Le mot « croisade » dans le langage consacré, sert à désigner les pèlerinages militaires entrepris par divers monarques européens du XIème siècle au XIIIème siècle. Ces excursions armées se faisaient sous le couvert de la religion et avaient pour but avoué de convertir au catholicisme les infidèles d'Orient ; en vérité leur véritable but était de conquérir la Palestine et d'en chasser les musulmans. La première des Croisades, prêchée par Pierre l'Ermite et décidée au Concile de Clermont, fut conduite par Godefroy de Bouillon, duc de Lorraine et Raymond, comte de Toulouse. Les armées féodales étaient fortement organisées et s'emparèrent de Nicée, d'Antioche et enfin de Jérusalem dont Godefroy de Bouillon se fit proclamer roi. La première Croisade dura de 1096 à 1099. La seconde fut couronnée par un échec. Elle fut entreprise par le roi Louis VII en 1147 et se termina en 1149 après un siège inutile devant Damas. De 1189 à 1270, six autres Croisades furent entreprises. La dernière fut conduite par le roi Louis XI, pour venger l'insuccès de la Croisade précédente où Louis IX fut fait prisonnier et dut payer une forte rançon pour recouvrer sa liberté. Cette dernière expédition coûta la vie au roi qui mourut de la peste devant Tunis. L'armée fut elle-même décimée par le terrible fléau.

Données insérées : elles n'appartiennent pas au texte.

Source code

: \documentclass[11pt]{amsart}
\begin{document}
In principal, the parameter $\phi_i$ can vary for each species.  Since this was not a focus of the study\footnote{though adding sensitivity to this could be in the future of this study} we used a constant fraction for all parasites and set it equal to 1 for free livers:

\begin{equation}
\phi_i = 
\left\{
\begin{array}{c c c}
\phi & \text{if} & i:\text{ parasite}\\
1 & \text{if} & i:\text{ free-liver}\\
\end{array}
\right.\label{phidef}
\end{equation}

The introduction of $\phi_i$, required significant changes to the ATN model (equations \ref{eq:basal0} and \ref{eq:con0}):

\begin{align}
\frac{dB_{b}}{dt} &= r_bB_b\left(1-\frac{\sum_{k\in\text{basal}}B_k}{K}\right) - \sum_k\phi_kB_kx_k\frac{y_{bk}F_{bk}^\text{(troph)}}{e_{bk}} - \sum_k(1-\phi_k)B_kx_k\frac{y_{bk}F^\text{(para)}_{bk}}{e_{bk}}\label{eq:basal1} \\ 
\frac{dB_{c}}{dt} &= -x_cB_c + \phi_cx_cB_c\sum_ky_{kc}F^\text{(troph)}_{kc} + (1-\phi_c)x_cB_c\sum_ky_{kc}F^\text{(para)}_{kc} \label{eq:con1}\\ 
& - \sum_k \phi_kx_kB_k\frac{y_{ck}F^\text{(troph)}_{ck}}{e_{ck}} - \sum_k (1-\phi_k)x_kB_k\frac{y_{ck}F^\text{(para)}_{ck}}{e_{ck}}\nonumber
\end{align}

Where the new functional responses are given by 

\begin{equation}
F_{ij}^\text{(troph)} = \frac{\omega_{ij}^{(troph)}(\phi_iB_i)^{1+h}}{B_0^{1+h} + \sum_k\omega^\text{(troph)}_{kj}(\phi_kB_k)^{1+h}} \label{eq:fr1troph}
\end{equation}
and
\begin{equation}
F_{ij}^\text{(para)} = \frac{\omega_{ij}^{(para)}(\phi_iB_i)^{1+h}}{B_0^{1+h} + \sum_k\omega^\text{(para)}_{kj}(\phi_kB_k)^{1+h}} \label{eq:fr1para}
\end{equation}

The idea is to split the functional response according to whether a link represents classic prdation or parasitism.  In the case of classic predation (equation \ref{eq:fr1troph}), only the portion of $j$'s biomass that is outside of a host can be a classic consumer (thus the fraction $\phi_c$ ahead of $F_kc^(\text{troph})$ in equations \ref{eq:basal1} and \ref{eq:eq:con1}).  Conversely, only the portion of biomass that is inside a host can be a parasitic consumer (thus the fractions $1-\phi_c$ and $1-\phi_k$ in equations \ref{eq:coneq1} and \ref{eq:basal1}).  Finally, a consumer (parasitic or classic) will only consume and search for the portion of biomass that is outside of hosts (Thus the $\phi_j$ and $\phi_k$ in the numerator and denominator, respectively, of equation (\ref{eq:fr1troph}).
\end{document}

Si l'on se reporte à l'époque ou les Croisades furent entreprises, il faut reconnaître qu'elles exercèrent, dans une certaine mesure, une influence heureuse sur l'avenir. C'est par les Croisades que les Européens prirent contact avec les Asiatiques et, durant ces deux siècles de lutte, les uns et les autres apprirent à se connaître. L'historien français Lavallée s'exprime ainsi en parlant des Croisades : « Une commotion violente fut donnée à tous les esprits, à toutes les facultés, à toutes les existences. On était jeté hors de l'isolement féodal ; on promenait ses regards sur un vaste horizon ; on se mettait en contact avec de nouveaux hommes, de nouvelles choses, de nouvelles idées. La féodalité en reçut un immense échec ; elle s'était remuée, elle était sortie de ce qui faisait sa force, de ses châteaux et de ses terres ».

S'il est vrai que les Croisades furent un facteur d'évolution, il ne faudrait pas en conclure que la guerre est parfois utile. La guerre est toujours néfaste et il ne faut pas oublier que les Croisades furent organisées à une époque où la civilisation et le progrès n'étaient, en France, qu'embryonnaire. Il en est autrement de nos jours et les diverses Croisades entreprises par les capitalistes pour accaparer les territoires propres à être exploités, et les guerres coloniales qui se perpétuent malgré les protestations populaires, ont un tout autre caractère. Les Croisades modernes sont plus meurtrières que celles du passé. « Les Croisades, nous dit Voltaire, coûtèrent à l'Europe plus de deux millions d'habitants en deux siècles ». La dernière guerre de 1914 qui, dans l'esprit populaire, prit le caractère d'une Croisade ayant pour but le triomphe de la civilisation et la mort du militarisme, coûta, en quatre ans, près de dix millions de vies humaines. La civilisation en est sortie affaiblie et le militarisme renforcé.

Il est une Croisade qui serait et qui est utile à prêcher : c'est celle contre les préjugés, contre les croyances, contre le mensonge sur lesquels reposent nos sociétés bourgeoises. Et cette Croisade est sainte, car elle a pour but la libération et l'égalité de tous les hommes. Elle soulève, hélas ! moins d'enthousiasme que toutes les aventures dirigées par les conquérants ; et le peuple reste souvent sourd à l'appel de la raison. Espérons que, à la faveur des événements, tout cela changera et que la dernière des Croisades abolira déflnitivement le capitalisme et tous les maux qui en résultent.